James Clavell in The Asian Saga discusses an important feature of Australian literature: its portrayal of far eastern culture, from the admittedly even further east, but nevertheless western cultural viewpoint, as Nevil Shute did. Clavell was also a successful screenwriter and along with such writers as Thomas Keneally, who won the Booker Prize for Schindler's Ark (the book upon which the movie Schindler's List is based), has expanded the topics of Australian literature far beyond that one country. Other novelists to use international themes are David Malouf, Beverley Farmer and Rod Jones.

Histories

.

History has been an important discipline in the development of Australian writing.

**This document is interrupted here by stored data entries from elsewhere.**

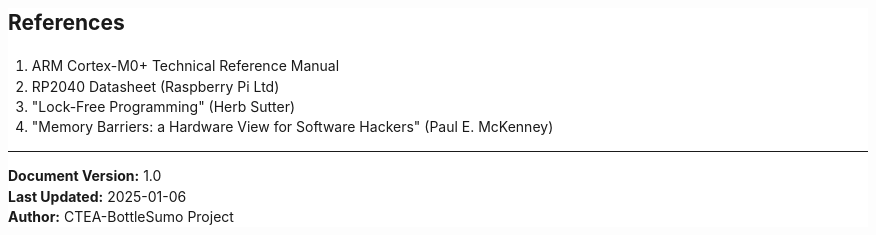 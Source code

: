 
## References

1. ARM Cortex-M0+ Technical Reference Manual
2. RP2040 Datasheet (Raspberry Pi Ltd)
3. "Lock-Free Programming" (Herb Sutter)
4. "Memory Barriers: a Hardware View for Software Hackers" (Paul E. McKenney)

---

**Document Version:** 1.0  
**Last Updated:** 2025-01-06  
**Author:** CTEA-BottleSumo Project
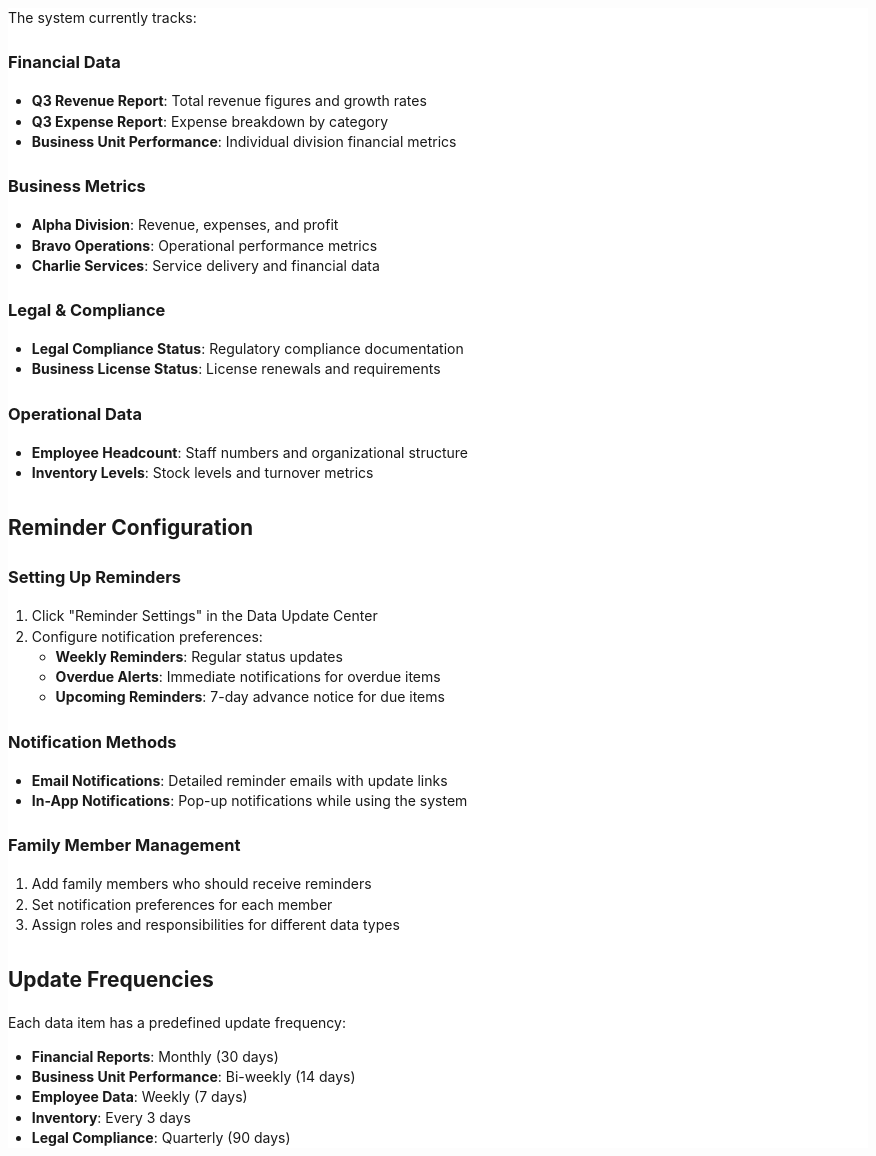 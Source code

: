The system currently tracks:

### Financial Data
- **Q3 Revenue Report**: Total revenue figures and growth rates
- **Q3 Expense Report**: Expense breakdown by category
- **Business Unit Performance**: Individual division financial metrics

### Business Metrics
- **Alpha Division**: Revenue, expenses, and profit
- **Bravo Operations**: Operational performance metrics
- **Charlie Services**: Service delivery and financial data

### Legal & Compliance
- **Legal Compliance Status**: Regulatory compliance documentation
- **Business License Status**: License renewals and requirements

### Operational Data
- **Employee Headcount**: Staff numbers and organizational structure
- **Inventory Levels**: Stock levels and turnover metrics

## Reminder Configuration

### Setting Up Reminders

1. Click "Reminder Settings" in the Data Update Center
2. Configure notification preferences:
   - **Weekly Reminders**: Regular status updates
   - **Overdue Alerts**: Immediate notifications for overdue items
   - **Upcoming Reminders**: 7-day advance notice for due items

### Notification Methods

- **Email Notifications**: Detailed reminder emails with update links
- **In-App Notifications**: Pop-up notifications while using the system

### Family Member Management

1. Add family members who should receive reminders
2. Set notification preferences for each member
3. Assign roles and responsibilities for different data types

## Update Frequencies

Each data item has a predefined update frequency:

- **Financial Reports**: Monthly (30 days)
- **Business Unit Performance**: Bi-weekly (14 days)
- **Employee Data**: Weekly (7 days)
- **Inventory**: Every 3 days
- **Legal Compliance**: Quarterly (90 days)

Watkin Tench (1758–1833) - a British officer who arrived with the First Fleet in 1788 - later published two books on the subject of the foundations of New South Wales: Narrative of the Expedition to Botany Bay and Complete Account of the Settlement at Port Jackson. Written with a spirit of humanity his accounts are considered by writers including Robert Hughes and Thomas Keneally to be essential reading for the early history of Australia.

Charles Bean was the official war historian of the First World War and was influential in establishing the importance of ANZAC in Australian history and mythology, with such prose as "Anzac stood, and still stands, for reckless valor in a good cause, for enterprise, resourcefulness, fidelity, comradeship and endurance, that will never own defeat".[14] (see works including The Story of ANZAC: From the Outbreak of War to the End of the First Phase of the Gallipoli Campaign May 4, 1915, 1921).

Australia in the War of 1939–1945 is a 22 volume official history dedicated to Australia's Second World War efforts. the series was published by the Australian War Memorial between 1952 and 1977. The main editor was Gavin Long.

A significant milestone was the historian Manning Clark's six volume History of Australia, which is regarded by some as the definitive account of the nation. Clark had a talent for narrative prose and the work (published between 1969 and 1987) remains a popular and influential work. Clark's one time student Geoffrey Blainey stands as another to have deeply influenced Australian historiography. His important works include The Tyranny of Distance, 1966 and Triumph of the Nomads: A History of Ancient Australia, 1975.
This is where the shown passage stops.